**EXERCISE:**
Would you please transcribe, exactly as written, the lines of the entries below starting at the one that holds "environment variables described" and ending at the one that holds "and a number.", both included?

/---

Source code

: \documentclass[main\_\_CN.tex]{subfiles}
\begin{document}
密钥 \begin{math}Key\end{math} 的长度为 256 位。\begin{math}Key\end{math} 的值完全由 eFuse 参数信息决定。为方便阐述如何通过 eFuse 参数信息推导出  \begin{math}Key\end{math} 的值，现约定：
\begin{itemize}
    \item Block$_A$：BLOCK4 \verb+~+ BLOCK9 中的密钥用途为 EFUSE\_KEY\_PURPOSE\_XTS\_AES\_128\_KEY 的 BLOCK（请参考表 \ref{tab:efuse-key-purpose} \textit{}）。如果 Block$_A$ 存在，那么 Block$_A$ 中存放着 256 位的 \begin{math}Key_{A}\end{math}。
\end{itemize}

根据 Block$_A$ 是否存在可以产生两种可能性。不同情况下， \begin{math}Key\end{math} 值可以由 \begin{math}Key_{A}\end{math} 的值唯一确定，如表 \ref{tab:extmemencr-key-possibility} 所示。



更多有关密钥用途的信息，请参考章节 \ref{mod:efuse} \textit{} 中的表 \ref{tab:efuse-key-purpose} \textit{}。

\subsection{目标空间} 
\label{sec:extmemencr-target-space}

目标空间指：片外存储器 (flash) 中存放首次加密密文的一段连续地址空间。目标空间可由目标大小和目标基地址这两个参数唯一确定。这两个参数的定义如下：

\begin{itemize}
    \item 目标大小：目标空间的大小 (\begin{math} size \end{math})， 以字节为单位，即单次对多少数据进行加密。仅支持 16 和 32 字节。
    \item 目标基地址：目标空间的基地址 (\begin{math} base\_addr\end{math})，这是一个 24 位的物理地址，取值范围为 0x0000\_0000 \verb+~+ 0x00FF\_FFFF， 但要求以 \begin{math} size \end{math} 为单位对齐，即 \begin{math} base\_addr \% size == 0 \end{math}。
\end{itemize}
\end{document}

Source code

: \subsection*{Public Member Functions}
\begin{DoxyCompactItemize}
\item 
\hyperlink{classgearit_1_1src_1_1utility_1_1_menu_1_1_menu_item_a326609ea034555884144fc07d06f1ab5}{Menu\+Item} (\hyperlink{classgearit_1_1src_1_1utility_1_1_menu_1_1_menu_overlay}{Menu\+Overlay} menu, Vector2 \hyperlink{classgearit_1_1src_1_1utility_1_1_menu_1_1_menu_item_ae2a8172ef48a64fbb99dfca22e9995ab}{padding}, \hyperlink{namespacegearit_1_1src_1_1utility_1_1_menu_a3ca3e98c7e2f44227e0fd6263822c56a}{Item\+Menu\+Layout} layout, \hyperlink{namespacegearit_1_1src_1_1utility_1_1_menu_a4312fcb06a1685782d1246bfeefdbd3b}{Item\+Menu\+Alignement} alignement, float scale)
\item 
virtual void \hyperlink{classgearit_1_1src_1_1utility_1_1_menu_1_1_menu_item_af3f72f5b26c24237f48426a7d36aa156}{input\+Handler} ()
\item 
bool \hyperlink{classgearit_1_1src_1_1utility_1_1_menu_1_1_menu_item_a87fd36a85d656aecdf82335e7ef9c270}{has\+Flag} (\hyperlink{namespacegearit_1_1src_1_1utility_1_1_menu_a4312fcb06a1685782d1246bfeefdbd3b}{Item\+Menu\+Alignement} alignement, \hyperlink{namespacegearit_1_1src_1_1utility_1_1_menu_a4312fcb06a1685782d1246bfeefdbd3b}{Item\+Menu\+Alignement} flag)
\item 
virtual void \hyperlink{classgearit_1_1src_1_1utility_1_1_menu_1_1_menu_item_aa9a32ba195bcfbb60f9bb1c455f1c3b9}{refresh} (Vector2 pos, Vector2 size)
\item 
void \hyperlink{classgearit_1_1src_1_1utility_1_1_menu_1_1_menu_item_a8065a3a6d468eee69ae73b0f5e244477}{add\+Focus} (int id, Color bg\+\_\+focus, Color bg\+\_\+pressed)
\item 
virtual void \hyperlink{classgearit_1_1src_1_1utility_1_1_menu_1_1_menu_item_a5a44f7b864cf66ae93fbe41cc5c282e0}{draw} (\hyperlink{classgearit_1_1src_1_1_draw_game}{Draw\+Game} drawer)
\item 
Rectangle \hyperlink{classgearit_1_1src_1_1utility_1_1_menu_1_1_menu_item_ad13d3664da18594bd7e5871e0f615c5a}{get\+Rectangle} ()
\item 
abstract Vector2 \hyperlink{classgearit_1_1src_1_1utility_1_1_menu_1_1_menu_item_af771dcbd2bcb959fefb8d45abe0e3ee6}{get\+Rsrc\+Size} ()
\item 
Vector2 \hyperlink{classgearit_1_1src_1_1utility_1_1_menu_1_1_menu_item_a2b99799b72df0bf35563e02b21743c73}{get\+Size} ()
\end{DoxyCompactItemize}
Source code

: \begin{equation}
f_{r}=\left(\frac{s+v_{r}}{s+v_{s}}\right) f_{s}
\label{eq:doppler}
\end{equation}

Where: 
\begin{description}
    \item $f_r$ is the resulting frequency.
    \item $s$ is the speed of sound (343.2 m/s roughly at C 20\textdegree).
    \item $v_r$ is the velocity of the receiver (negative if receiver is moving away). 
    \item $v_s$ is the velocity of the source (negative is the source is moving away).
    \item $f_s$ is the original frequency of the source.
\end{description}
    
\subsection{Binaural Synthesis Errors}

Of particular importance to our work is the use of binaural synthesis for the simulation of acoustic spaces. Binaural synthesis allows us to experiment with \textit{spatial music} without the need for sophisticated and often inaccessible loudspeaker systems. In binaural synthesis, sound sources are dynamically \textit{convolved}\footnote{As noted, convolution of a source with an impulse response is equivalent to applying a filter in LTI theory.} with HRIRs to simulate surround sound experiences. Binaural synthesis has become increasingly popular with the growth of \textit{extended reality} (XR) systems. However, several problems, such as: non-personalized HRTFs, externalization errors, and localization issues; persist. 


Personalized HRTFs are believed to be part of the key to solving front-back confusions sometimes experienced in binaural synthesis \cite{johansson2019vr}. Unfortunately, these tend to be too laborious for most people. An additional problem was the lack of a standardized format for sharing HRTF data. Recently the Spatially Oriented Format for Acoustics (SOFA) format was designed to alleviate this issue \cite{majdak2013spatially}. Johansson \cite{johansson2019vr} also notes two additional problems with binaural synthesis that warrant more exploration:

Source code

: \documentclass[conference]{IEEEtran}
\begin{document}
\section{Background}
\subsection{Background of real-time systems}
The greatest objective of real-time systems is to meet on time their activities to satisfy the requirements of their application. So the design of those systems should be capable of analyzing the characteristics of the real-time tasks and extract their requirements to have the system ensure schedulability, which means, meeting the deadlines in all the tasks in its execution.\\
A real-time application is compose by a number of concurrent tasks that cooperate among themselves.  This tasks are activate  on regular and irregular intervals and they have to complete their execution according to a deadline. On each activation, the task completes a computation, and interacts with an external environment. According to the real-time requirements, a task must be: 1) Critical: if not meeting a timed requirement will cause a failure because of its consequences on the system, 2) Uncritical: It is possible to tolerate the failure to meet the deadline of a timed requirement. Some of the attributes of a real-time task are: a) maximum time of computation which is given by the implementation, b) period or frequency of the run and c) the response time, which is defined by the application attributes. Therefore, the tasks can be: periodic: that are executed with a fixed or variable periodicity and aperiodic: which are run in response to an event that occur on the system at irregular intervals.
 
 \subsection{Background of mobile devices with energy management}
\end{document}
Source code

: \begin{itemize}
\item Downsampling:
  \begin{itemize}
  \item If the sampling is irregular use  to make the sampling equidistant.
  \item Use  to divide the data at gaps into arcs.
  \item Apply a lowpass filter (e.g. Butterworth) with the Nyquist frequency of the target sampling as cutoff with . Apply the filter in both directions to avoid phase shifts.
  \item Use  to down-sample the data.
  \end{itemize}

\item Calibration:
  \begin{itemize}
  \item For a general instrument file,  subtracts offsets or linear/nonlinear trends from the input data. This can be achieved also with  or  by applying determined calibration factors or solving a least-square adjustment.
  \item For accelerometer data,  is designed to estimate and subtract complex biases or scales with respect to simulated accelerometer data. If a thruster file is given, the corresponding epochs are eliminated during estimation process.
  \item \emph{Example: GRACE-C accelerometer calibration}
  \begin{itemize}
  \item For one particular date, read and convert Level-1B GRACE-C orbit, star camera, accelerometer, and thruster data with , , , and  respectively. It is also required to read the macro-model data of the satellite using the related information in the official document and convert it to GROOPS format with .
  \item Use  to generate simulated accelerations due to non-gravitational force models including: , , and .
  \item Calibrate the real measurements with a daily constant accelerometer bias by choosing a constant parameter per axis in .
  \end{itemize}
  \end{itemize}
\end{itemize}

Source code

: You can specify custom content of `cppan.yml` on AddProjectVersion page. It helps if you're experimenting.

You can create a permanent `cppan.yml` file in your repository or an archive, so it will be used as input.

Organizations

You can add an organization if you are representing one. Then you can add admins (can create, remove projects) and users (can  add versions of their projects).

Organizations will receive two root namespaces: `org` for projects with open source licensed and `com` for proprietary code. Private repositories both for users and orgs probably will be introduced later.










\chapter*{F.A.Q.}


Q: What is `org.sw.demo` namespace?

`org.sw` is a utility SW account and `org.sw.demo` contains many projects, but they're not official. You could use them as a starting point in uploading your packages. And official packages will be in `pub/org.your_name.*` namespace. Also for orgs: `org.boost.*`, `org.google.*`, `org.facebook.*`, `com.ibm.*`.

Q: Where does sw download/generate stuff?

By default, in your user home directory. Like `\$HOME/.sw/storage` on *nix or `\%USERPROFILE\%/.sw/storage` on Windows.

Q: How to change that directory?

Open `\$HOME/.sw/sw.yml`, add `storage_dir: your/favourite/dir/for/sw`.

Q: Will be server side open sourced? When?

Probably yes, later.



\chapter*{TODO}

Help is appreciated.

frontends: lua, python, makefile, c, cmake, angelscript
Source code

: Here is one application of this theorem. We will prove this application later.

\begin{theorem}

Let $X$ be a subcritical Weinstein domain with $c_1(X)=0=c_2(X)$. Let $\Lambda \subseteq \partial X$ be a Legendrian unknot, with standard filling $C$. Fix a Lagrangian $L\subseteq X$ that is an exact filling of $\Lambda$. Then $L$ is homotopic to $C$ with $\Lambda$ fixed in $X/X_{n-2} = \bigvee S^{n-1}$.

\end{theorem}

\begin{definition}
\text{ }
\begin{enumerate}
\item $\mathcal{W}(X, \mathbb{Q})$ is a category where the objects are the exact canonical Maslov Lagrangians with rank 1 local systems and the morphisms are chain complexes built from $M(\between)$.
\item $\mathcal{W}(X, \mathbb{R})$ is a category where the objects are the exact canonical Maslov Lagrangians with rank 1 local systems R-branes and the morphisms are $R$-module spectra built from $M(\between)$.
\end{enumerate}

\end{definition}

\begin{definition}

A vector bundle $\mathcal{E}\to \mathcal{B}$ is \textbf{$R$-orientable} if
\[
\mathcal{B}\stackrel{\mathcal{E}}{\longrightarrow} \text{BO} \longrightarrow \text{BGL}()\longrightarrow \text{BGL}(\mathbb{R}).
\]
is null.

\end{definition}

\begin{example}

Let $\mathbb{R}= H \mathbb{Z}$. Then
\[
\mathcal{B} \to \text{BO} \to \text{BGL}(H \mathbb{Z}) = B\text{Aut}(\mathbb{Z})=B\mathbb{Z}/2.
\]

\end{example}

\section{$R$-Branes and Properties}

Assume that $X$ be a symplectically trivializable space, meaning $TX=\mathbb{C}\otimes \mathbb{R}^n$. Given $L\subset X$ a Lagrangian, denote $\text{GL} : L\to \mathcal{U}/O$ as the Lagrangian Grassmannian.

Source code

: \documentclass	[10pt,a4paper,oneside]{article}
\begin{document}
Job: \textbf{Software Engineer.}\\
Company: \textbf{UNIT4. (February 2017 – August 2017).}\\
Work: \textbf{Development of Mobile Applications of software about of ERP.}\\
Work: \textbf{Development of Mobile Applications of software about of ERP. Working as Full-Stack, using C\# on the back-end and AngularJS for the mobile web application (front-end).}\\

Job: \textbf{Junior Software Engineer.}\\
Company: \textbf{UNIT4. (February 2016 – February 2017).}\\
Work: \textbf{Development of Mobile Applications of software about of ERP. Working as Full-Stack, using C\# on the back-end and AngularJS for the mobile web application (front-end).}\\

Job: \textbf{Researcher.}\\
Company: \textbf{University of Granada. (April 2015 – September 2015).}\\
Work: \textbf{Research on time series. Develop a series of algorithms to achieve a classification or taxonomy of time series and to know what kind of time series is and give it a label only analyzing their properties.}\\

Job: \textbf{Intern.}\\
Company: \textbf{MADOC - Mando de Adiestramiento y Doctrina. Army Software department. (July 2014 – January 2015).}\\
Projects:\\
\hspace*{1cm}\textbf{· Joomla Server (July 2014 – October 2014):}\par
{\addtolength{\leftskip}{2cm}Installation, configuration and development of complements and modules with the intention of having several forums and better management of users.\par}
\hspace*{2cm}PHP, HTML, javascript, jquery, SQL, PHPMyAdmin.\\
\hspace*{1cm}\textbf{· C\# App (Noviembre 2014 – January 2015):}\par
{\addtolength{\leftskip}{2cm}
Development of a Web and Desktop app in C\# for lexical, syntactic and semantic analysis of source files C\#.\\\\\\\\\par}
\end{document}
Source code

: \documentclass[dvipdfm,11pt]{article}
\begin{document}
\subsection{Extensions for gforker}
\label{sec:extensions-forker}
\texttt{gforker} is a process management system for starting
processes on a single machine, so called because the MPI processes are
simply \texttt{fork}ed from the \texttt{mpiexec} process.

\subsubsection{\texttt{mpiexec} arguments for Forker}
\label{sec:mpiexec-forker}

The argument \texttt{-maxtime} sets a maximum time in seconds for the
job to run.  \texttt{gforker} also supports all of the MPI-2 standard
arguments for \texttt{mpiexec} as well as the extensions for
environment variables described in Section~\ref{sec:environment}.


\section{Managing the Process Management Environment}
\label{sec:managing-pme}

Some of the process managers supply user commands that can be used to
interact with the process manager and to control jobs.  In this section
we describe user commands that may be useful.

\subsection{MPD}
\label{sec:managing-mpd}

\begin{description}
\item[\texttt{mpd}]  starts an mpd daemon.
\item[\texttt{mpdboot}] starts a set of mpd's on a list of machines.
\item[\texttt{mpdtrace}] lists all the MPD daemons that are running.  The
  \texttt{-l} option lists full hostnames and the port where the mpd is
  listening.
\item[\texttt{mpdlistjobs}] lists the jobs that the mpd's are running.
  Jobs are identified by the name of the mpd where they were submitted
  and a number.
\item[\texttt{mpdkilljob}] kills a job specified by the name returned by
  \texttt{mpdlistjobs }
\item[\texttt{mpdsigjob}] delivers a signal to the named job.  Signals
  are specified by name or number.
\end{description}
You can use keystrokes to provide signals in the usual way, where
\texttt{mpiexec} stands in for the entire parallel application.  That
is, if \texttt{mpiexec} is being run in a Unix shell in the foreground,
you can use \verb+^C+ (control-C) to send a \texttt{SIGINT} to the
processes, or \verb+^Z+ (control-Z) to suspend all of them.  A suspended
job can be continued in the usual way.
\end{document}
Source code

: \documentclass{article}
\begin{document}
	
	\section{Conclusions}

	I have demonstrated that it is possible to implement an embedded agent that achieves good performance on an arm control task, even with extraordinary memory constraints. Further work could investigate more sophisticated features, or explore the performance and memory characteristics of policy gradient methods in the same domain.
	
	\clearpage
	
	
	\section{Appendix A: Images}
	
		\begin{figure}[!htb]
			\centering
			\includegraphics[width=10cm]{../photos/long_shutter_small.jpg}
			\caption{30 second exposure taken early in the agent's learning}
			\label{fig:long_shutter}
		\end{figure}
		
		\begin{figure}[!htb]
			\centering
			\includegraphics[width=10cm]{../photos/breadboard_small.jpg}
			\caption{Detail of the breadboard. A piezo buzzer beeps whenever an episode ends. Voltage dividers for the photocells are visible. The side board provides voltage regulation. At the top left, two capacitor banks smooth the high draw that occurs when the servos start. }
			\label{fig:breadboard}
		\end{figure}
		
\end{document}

\---

**RESPONSE FOR THIS EXERCISE:**
environment variables described in Section~\ref{sec:environment}.


\section{Managing the Process Management Environment}
\label{sec:managing-pme}

Some of the process managers supply user commands that can be used to
interact with the process manager and to control jobs.  In this section
we describe user commands that may be useful.

\subsection{MPD}
\label{sec:managing-mpd}

\begin{description}
\item[\texttt{mpd}]  starts an mpd daemon.
\item[\texttt{mpdboot}] starts a set of mpd's on a list of machines.
\item[\texttt{mpdtrace}] lists all the MPD daemons that are running.  The
  \texttt{-l} option lists full hostnames and the port where the mpd is
  listening.
\item[\texttt{mpdlistjobs}] lists the jobs that the mpd's are running.
  Jobs are identified by the name of the mpd where they were submitted
  and a number.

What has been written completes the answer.